|January 24, 2007
Angola, Mozambique and Zambia severely hit by heavy rains
Steady rainfall is hindering mopping-up operations after widespread flooding in Southern Africa. Relief work was being hampered by bad weather in the area where Luanda, the Angolan capital, is located, while preparations for dealing with an anticipated rise in cholera cases got underway. Flash floods in the past week claimed the lives of 57 people, and an undisclosed number have been reported missing. In the Cacuaco municipality, north of Luanda, the area worst-hit by the flooding, some neighbourhoods were inaccessible after a bridge was washed away and roads became dangerous.
The rains are being blamed on El Nino, the periodic appearance of unusually warm water in the eastern Pacific that often occurs in December and affects normal weather patterns.
"If the phenomenon of El Nino continues, people run the risk of losing their homes. The rains are forecast to continue until March, and we don't know how strong they will be," Jesus Herrera, a representative of the Spanish branch Medicos del Mundo has explained. "There is a problem of poverty and lack of basic sanitation. Homes here are constructed ... [near] the sea and rivers and with poor materials that can be easily destroyed with water," he continued.
About 70 percent of Luanda's population of more than four million people are said to be at risk from the flooding. "But it's a whole series of problems that could lead to a wider humanitarian problem - we have the floods, the destruction of homes, lack of access, communication and with these conditions, diseases like cholera can rise," Herrera said. Angola was already battling a cholera epidemic before the flooding began.
The heavy rains in Mozambique, which brought extensive flooding to Quelimane, capital of the central province of Zambezia, have temporarily abated. About "1.500 households have been seriously affected", with homes, property and crops destroyed. Some 672 families, for example, in Nicoadala district in the central part of Zambezia, are now living in temporary shelters or in the open as a result of the River Licaure bursting its banks. In other parts of the province, such as Mopeia district, the full extent of the damage is still unclear because of the continuing impassability of roads due to high water levels and localised flooding.
Emergency relief teams have been on high alert because rain has filled the Cahora Bassa dam to capacity and the sluice gates may be opened, allowing more water to flow into the Zambezi river, which is already above the flood alert level. Communities in the district of Mopeia, on the Zambezi River, were particularly vulnerable. Emergency relief kits with blankets, water containers and water purification tablets have been prepositioned in the district.

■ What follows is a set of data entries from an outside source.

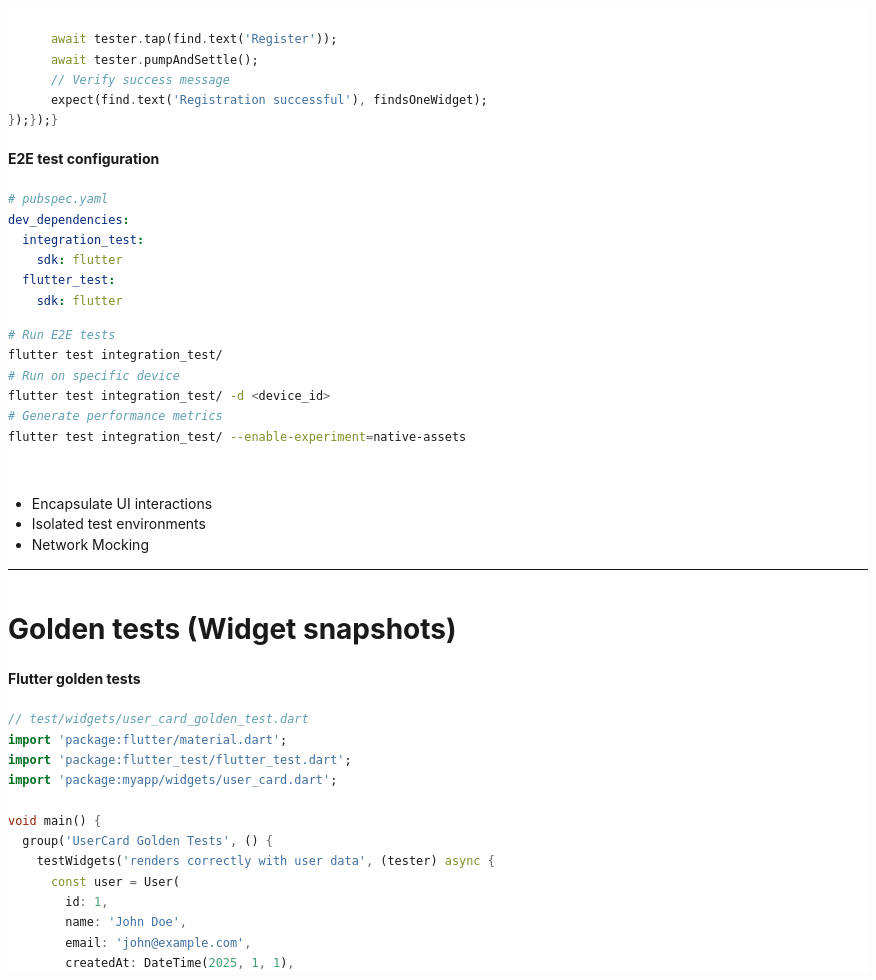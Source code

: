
 ```dart

      await tester.tap(find.text('Register'));
      await tester.pumpAndSettle();
      // Verify success message
      expect(find.text('Registration successful'), findsOneWidget);
});});}
```

</div>

<div>

#### E2E test configuration
```yaml
# pubspec.yaml
dev_dependencies:
  integration_test:
    sdk: flutter
  flutter_test:
    sdk: flutter
```

```bash
# Run E2E tests
flutter test integration_test/
# Run on specific device
flutter test integration_test/ -d <device_id>
# Generate performance metrics
flutter test integration_test/ --enable-experiment=native-assets
```

<br/>

- Encapsulate UI interactions
- Isolated test environments
- Network Mocking

</div>

</div>

</div>

---

# Golden tests (Widget snapshots)

<div class="slide-content">

#### Flutter golden tests

<div class="code-columns">
<div>

```dart
// test/widgets/user_card_golden_test.dart
import 'package:flutter/material.dart';
import 'package:flutter_test/flutter_test.dart';
import 'package:myapp/widgets/user_card.dart';

void main() {
  group('UserCard Golden Tests', () {
    testWidgets('renders correctly with user data', (tester) async {
      const user = User(
        id: 1,
        name: 'John Doe',
        email: 'john@example.com',
        createdAt: DateTime(2025, 1, 1),
```
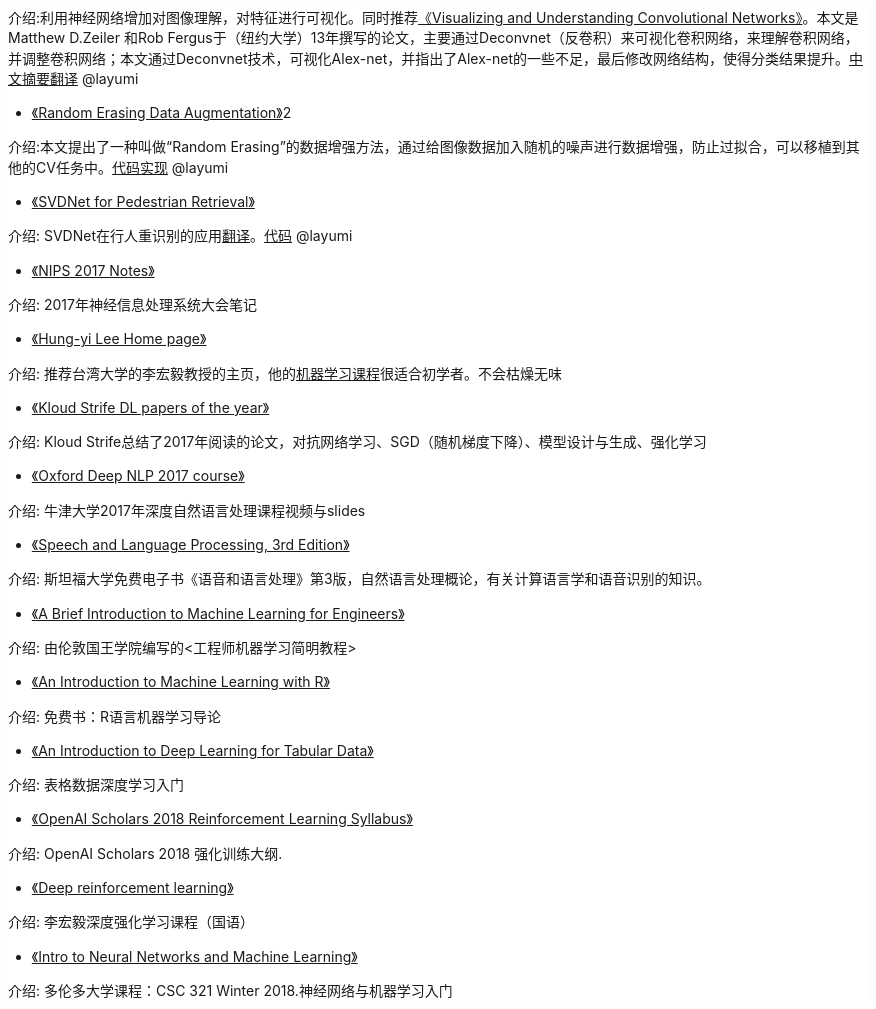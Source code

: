 介绍:利用神经网络增加对图像理解，对特征进行可视化。同时推荐[《Visualizing and Understanding Convolutional Networks》](https://cs.nyu.edu/~fergus/papers/zeilerECCV2014.pdf)。本文是Matthew D.Zeiler 和Rob Fergus于（纽约大学）13年撰写的论文，主要通过Deconvnet（反卷积）来可视化卷积网络，来理解卷积网络，并调整卷积网络；本文通过Deconvnet技术，可视化Alex-net，并指出了Alex-net的一些不足，最后修改网络结构，使得分类结果提升。[中文摘要翻译](http://blog.csdn.net/whiteinblue/article/details/43312059) @layumi

* [《Random Erasing Data Augmentation》](https://arxiv.org/abs/1708.04896)2

介绍:本文提出了一种叫做“Random Erasing”的数据增强方法，通过给图像数据加入随机的噪声进行数据增强，防止过拟合，可以移植到其他的CV任务中。[代码实现](https://github.com/zhunzhong07/Random-Erasing) @layumi

* [《SVDNet for Pedestrian Retrieval》](https://arxiv.org/abs/1703.05693)

介绍: SVDNet在行人重识别的应用[翻译](https://zhuanlan.zhihu.com/p/29326061)。[代码](https://github.com/syfafterzy/SVDNet-for-Pedestrian-Retrieval) @layumi

* [《NIPS 2017 Notes》](https://cs.brown.edu/~dabel/blog/posts/misc/nips_2017.pdf)

介绍: 2017年神经信息处理系统大会笔记

* [《Hung-yi Lee Home page》](http://speech.ee.ntu.edu.tw/~tlkagk/)

介绍: 推荐台湾大学的李宏毅教授的主页，他的[机器学习课程](http://speech.ee.ntu.edu.tw/~tlkagk/courses.html)很适合初学者。不会枯燥无味

* [《Kloud Strife DL papers of the year》](https://kloudstrifeblog.wordpress.com/2017/12/15/my-papers-of-the-year/)

介绍: Kloud Strife总结了2017年阅读的论文，对抗网络学习、SGD（随机梯度下降）、模型设计与生成、强化学习

* [《Oxford Deep NLP 2017 course》](https://github.com/oxford-cs-deepnlp-2017/lectures)

介绍: 牛津大学2017年深度自然语言处理课程视频与slides

* [《Speech and Language Processing, 3rd Edition》](https://web.stanford.edu/~jurafsky/slp3/ed3book.pdf)

介绍: 斯坦福大学免费电子书《语音和语言处理》第3版，自然语言处理概论，有关计算语言学和语音识别的知识。

* [《A Brief Introduction to Machine Learning for Engineers》](https://arxiv.org/pdf/1709.02840.pdf)

介绍: 由伦敦国王学院编写的<工程师机器学习简明教程>

* [《An Introduction to Machine Learning with R》](https://lgatto.github.io/IntroMachineLearningWithR/index.html)

介绍: 免费书：R语言机器学习导论

* [《An Introduction to Deep Learning for Tabular Data》](http://www.fast.ai/2018/04/29/categorical-embeddings/)

介绍: 表格数据深度学习入门

* [《OpenAI Scholars 2018 Reinforcement Learning Syllabus》](https://hollygrimm.com/syllabus_rl)

介绍: OpenAI Scholars 2018 强化训练大纲.

* [《Deep reinforcement learning》](https://www.youtube.com/playlist?list=PLJV_el3uVTsODxQFgzMzPLa16h6B8kWM_)

介绍: 李宏毅深度强化学习课程（国语）

* [《Intro to Neural Networks and Machine Learning》](http://www.cs.toronto.edu/~rgrosse/courses/csc321_2018/)

介绍: 多伦多大学课程：CSC 321 Winter 2018.神经网络与机器学习入门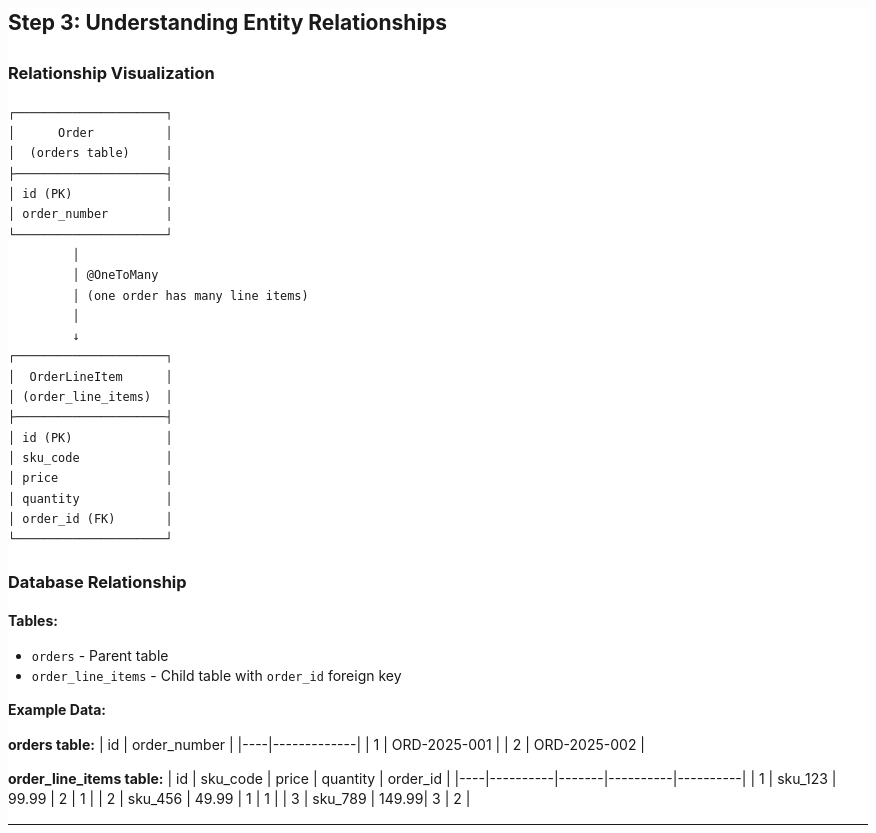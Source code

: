 
## Step 3: Understanding Entity Relationships

### Relationship Visualization

```
┌─────────────────────┐
│      Order          │
│  (orders table)     │
├─────────────────────┤
│ id (PK)             │
│ order_number        │
└─────────────────────┘
         │
         │ @OneToMany
         │ (one order has many line items)
         │
         ↓
┌─────────────────────┐
│  OrderLineItem      │
│ (order_line_items)  │
├─────────────────────┤
│ id (PK)             │
│ sku_code            │
│ price               │
│ quantity            │
│ order_id (FK)       │
└─────────────────────┘
```

### Database Relationship

**Tables:**
- `orders` - Parent table
- `order_line_items` - Child table with `order_id` foreign key

**Example Data:**

**orders table:**
| id | order_number |
|----|-------------|
| 1  | ORD-2025-001 |
| 2  | ORD-2025-002 |

**order_line_items table:**
| id | sku_code | price | quantity | order_id |
|----|----------|-------|----------|----------|
| 1  | sku_123  | 99.99 | 2        | 1        |
| 2  | sku_456  | 49.99 | 1        | 1        |
| 3  | sku_789  | 149.99| 3        | 2        |

---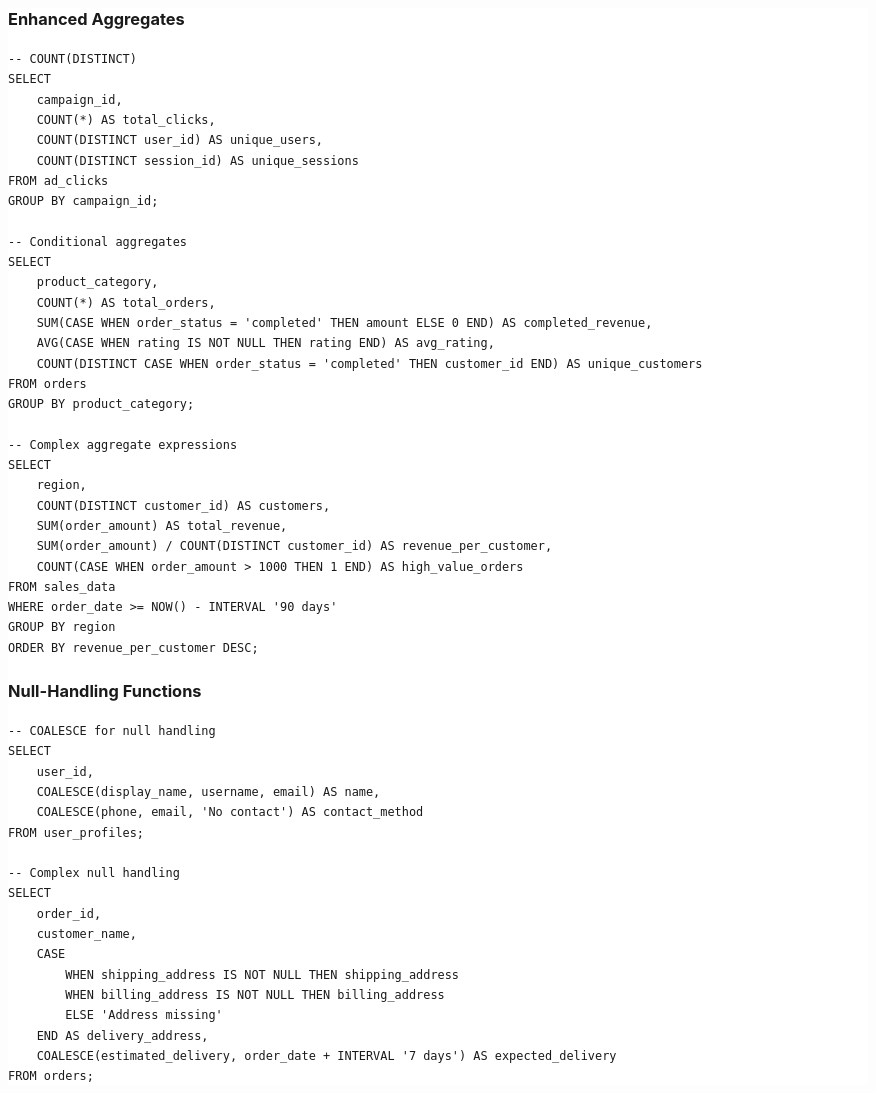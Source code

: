 ### Enhanced Aggregates

```orbitql
-- COUNT(DISTINCT)
SELECT 
    campaign_id,
    COUNT(*) AS total_clicks,
    COUNT(DISTINCT user_id) AS unique_users,
    COUNT(DISTINCT session_id) AS unique_sessions
FROM ad_clicks
GROUP BY campaign_id;

-- Conditional aggregates
SELECT 
    product_category,
    COUNT(*) AS total_orders,
    SUM(CASE WHEN order_status = 'completed' THEN amount ELSE 0 END) AS completed_revenue,
    AVG(CASE WHEN rating IS NOT NULL THEN rating END) AS avg_rating,
    COUNT(DISTINCT CASE WHEN order_status = 'completed' THEN customer_id END) AS unique_customers
FROM orders
GROUP BY product_category;

-- Complex aggregate expressions
SELECT 
    region,
    COUNT(DISTINCT customer_id) AS customers,
    SUM(order_amount) AS total_revenue,
    SUM(order_amount) / COUNT(DISTINCT customer_id) AS revenue_per_customer,
    COUNT(CASE WHEN order_amount > 1000 THEN 1 END) AS high_value_orders
FROM sales_data
WHERE order_date >= NOW() - INTERVAL '90 days'
GROUP BY region
ORDER BY revenue_per_customer DESC;
```

### Null-Handling Functions

```orbitql
-- COALESCE for null handling
SELECT 
    user_id,
    COALESCE(display_name, username, email) AS name,
    COALESCE(phone, email, 'No contact') AS contact_method
FROM user_profiles;

-- Complex null handling
SELECT 
    order_id,
    customer_name,
    CASE 
        WHEN shipping_address IS NOT NULL THEN shipping_address
        WHEN billing_address IS NOT NULL THEN billing_address
        ELSE 'Address missing'
    END AS delivery_address,
    COALESCE(estimated_delivery, order_date + INTERVAL '7 days') AS expected_delivery
FROM orders;
```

In Zambia, authorities and aid agencies have stepped up measures to avert possible outbreaks of waterborne diseases and assist flood victims. Torrential rains swamped at least 21 of the country's 73 districts; many bridges, roads and crop fields in the affected areas remain submerged. "While it is true that some people have been displaced after the floods completely washed away their houses, the situation is still manageable, as we have already started assisting the victims with food and other requirements. But we can't tell, just as yet, how many people genuinely need shelter," Bernard Namachila, permanent secretary in charge of the government's Disaster Management and Mitigation Unit, said.
Ministry of Health spokesperson Canisius Banda said, "We have activated our epidemic preparedness committees and they are now helping in carrying out health education, surveillance, distribution of free chlorine for water treatment, and insecticide-treated mosquito nets, since the waters may become breeding grounds for malaria parasite-carrying mosquitoes." "So far we have not received any cases of an outbreak of waterborne diseases or rampant malaria cases from any of the affected areas."
The Zambian government has not approached the World Food Programme (WFP) for assistance, but spokesperson Jo Woods confirmed that the UN agency had received calls for assistance from people in affected districts.